> _Exercise directions_
Copy every line in the records below that contains the word "gitee".

> _Data excerpts_
■ ■ ■ ■ ■
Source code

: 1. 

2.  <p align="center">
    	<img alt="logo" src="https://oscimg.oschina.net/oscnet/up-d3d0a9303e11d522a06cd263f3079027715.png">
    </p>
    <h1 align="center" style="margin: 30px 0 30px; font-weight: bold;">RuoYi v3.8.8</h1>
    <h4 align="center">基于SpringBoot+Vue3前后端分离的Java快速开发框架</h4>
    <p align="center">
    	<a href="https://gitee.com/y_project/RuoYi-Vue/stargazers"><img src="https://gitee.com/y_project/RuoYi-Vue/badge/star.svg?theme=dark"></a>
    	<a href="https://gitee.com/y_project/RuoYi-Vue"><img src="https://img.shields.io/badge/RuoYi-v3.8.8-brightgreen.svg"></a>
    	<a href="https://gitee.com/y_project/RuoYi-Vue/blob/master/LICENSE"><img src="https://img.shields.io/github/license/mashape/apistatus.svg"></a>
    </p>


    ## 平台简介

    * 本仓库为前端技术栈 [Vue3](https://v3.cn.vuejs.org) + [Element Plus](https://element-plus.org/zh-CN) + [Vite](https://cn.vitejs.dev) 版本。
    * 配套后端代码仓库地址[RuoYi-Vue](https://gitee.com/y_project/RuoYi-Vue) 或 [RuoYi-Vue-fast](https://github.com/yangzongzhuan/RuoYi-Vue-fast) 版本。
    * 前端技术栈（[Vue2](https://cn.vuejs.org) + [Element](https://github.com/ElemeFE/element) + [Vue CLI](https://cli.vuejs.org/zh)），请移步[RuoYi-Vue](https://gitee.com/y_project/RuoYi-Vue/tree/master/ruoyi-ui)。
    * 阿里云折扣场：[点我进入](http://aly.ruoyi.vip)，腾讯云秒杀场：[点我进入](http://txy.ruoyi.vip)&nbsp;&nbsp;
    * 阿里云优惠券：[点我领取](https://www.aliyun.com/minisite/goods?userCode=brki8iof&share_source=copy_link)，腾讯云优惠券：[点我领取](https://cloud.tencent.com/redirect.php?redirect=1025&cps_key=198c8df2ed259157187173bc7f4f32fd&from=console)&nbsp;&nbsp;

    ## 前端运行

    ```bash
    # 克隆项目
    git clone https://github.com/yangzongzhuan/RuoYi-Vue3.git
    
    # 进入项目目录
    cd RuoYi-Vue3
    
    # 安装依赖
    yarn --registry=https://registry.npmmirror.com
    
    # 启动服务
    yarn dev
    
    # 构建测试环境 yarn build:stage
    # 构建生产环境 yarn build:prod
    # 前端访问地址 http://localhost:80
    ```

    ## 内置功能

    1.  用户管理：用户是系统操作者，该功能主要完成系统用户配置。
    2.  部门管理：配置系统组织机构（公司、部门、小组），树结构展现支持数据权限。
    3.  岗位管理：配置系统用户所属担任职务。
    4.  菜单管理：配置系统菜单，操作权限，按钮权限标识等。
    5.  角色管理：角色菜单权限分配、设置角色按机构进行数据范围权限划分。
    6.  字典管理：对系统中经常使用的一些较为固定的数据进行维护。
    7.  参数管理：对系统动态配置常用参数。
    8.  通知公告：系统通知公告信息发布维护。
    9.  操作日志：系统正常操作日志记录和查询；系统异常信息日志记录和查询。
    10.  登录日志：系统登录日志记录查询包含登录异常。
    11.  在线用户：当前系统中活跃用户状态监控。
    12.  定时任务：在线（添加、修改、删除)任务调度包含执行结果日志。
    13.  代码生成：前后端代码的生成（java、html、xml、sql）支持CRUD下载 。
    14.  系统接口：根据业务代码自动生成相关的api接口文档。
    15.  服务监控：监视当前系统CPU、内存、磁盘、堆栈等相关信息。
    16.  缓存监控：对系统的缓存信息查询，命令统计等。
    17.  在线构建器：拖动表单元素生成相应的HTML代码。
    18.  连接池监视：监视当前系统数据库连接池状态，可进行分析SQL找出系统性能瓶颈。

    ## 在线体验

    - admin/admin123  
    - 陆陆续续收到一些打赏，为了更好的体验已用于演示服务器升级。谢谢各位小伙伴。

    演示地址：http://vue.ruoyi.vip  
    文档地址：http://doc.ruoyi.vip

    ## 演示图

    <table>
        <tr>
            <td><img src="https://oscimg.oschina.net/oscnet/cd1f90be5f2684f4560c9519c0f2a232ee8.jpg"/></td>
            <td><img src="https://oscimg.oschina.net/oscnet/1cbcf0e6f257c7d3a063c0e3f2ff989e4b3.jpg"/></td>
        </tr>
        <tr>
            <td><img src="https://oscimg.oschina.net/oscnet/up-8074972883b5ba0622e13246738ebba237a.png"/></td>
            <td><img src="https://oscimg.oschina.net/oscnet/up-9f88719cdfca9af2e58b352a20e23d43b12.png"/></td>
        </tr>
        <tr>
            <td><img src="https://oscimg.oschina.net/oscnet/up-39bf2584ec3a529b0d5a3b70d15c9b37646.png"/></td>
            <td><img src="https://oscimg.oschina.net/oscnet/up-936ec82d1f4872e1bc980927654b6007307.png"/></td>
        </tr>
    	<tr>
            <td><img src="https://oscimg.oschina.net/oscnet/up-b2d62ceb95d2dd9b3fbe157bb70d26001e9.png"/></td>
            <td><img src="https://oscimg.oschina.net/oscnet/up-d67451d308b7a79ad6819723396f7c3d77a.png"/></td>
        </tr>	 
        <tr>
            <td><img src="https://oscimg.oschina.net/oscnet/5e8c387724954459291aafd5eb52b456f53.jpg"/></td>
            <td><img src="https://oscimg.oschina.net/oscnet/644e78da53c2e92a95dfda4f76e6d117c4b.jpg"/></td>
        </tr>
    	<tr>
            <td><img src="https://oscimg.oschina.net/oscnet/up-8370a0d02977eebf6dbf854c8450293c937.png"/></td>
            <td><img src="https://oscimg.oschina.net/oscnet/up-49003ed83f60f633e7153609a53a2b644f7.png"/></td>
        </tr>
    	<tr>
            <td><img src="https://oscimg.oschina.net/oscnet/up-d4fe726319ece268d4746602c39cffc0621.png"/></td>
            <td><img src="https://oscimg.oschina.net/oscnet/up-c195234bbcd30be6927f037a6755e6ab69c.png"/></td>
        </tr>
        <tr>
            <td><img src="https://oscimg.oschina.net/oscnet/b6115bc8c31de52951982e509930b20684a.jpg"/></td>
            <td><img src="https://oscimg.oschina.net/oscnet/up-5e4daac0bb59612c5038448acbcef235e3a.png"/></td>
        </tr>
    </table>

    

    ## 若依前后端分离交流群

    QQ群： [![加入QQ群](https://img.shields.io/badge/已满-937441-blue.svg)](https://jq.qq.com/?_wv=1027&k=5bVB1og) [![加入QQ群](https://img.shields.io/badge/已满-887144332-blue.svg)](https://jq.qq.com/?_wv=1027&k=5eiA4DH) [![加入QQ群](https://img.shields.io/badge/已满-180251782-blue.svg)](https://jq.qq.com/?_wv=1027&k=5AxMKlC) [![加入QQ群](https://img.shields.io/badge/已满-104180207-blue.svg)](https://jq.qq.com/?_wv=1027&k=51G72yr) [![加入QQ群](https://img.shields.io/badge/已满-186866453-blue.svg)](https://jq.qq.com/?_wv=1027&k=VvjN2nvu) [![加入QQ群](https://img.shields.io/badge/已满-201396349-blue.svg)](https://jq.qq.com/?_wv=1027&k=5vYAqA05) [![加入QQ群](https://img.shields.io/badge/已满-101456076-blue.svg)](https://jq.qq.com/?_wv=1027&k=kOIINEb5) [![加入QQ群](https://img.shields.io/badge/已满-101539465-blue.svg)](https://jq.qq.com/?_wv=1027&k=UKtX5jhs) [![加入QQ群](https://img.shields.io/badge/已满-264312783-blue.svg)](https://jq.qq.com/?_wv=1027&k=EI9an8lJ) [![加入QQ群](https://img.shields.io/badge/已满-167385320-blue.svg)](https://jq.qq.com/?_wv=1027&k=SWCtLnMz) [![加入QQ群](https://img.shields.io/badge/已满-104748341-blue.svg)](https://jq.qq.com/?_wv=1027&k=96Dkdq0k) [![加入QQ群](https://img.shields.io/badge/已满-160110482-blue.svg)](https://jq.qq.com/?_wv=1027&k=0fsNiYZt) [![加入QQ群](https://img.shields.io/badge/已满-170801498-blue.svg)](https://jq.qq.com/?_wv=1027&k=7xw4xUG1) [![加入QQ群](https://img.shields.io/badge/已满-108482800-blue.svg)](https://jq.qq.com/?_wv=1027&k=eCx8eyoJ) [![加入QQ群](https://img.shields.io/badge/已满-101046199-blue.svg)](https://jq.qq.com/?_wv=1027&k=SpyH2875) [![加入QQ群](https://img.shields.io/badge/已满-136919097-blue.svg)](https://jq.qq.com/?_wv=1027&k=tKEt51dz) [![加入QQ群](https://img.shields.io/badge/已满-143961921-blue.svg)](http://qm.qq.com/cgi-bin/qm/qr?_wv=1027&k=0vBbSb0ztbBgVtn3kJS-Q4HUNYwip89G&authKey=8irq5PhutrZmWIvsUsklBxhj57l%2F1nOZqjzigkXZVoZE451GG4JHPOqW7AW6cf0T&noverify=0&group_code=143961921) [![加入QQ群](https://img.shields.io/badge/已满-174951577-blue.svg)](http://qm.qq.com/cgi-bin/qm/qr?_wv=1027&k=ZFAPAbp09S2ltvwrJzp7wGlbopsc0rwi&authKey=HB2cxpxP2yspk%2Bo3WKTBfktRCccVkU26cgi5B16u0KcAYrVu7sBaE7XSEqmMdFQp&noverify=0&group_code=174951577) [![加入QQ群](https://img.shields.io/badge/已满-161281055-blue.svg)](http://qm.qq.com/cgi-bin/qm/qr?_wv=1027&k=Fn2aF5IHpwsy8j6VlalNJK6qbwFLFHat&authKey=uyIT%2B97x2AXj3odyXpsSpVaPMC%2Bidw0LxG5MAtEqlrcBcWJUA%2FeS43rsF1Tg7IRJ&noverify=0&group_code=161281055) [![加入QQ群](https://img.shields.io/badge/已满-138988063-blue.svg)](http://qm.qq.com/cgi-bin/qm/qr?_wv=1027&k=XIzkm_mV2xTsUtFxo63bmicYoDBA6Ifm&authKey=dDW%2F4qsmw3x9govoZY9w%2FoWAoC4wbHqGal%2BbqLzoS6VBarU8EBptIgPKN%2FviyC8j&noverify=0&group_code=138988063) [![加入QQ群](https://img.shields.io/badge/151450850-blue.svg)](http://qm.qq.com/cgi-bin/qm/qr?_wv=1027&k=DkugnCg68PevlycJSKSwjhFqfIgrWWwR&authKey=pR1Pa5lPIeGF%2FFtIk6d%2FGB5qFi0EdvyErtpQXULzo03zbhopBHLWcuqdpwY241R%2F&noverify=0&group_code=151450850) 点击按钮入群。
■ ■ ■ ■ ■
> _Problem solution_
    	<a href="https://gitee.com/y_project/RuoYi-Vue/stargazers"><img src="https://gitee.com/y_project/RuoYi-Vue/badge/star.svg?theme=dark"></a>
    	<a href="https://gitee.com/y_project/RuoYi-Vue"><img src="https://img.shields.io/badge/RuoYi-v3.8.8-brightgreen.svg"></a>
    	<a href="https://gitee.com/y_project/RuoYi-Vue/blob/master/LICENSE"><img src="https://img.shields.io/github/license/mashape/apistatus.svg"></a>
    * 配套后端代码仓库地址[RuoYi-Vue](https://gitee.com/y_project/RuoYi-Vue) 或 [RuoYi-Vue-fast](https://github.com/yangzongzhuan/RuoYi-Vue-fast) 版本。
    * 前端技术栈（[Vue2](https://cn.vuejs.org) + [Element](https://github.com/ElemeFE/element) + [Vue CLI](https://cli.vuejs.org/zh)），请移步[RuoYi-Vue](https://gitee.com/y_project/RuoYi-Vue/tree/master/ruoyi-ui)。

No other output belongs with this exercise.